Determine the count of lines in the data below that include the word "документов", and give nothing besides it.

(Saved entries)
----------------

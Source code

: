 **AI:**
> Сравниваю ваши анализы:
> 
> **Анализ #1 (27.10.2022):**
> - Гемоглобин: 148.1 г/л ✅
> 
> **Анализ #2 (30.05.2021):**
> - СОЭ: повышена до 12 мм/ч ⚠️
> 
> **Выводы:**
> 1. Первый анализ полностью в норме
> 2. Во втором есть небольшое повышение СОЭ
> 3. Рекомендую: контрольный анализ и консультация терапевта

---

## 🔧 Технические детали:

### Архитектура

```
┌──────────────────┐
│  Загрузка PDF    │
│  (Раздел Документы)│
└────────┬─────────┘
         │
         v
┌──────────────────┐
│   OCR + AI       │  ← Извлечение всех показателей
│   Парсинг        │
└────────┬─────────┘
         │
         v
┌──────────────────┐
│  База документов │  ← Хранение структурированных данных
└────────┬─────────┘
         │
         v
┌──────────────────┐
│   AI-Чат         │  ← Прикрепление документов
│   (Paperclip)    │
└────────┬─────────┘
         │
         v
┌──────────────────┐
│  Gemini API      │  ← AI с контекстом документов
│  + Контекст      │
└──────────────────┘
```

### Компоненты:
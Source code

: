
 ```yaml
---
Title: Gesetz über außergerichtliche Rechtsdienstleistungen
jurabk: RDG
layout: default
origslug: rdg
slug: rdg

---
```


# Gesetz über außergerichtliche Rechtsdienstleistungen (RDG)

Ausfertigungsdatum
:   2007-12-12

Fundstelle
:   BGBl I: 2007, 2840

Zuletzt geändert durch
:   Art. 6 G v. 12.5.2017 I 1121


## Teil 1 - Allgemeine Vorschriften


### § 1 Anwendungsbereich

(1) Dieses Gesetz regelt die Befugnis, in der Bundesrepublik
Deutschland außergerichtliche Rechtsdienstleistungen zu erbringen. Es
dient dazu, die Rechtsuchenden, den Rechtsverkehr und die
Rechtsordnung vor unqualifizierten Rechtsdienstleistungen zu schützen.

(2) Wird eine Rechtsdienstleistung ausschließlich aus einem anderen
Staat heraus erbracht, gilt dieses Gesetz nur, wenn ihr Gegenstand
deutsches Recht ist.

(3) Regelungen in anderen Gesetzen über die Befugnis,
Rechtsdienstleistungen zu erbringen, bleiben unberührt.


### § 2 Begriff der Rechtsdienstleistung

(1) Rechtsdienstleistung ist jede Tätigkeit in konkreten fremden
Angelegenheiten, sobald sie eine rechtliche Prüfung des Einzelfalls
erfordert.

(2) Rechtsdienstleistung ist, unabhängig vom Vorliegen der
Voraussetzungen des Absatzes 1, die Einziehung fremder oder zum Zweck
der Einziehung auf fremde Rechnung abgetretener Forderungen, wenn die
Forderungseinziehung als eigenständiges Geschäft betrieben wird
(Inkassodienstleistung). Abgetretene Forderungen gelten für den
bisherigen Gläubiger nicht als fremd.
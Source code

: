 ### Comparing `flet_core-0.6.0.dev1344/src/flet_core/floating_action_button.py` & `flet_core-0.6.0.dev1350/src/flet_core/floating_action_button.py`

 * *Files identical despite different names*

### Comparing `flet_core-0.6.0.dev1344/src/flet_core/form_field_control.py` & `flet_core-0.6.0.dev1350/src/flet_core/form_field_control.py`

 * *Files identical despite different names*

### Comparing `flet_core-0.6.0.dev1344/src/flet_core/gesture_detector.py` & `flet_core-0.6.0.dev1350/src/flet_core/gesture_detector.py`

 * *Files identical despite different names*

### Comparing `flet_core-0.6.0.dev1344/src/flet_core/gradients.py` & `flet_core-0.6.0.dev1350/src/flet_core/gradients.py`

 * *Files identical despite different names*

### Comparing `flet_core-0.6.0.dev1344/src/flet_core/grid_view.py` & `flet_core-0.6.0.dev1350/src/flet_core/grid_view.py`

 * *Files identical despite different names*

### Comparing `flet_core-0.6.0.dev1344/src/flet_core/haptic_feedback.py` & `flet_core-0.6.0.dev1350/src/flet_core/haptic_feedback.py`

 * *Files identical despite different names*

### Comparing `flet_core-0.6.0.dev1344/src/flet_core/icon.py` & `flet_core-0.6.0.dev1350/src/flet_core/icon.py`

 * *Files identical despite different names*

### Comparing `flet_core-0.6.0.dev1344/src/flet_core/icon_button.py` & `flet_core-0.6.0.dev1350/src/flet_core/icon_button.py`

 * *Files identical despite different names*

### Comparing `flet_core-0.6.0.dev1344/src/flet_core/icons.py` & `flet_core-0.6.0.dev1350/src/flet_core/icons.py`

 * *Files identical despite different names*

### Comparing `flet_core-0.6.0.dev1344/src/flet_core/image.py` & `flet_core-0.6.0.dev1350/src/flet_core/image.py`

----------------

Result below
3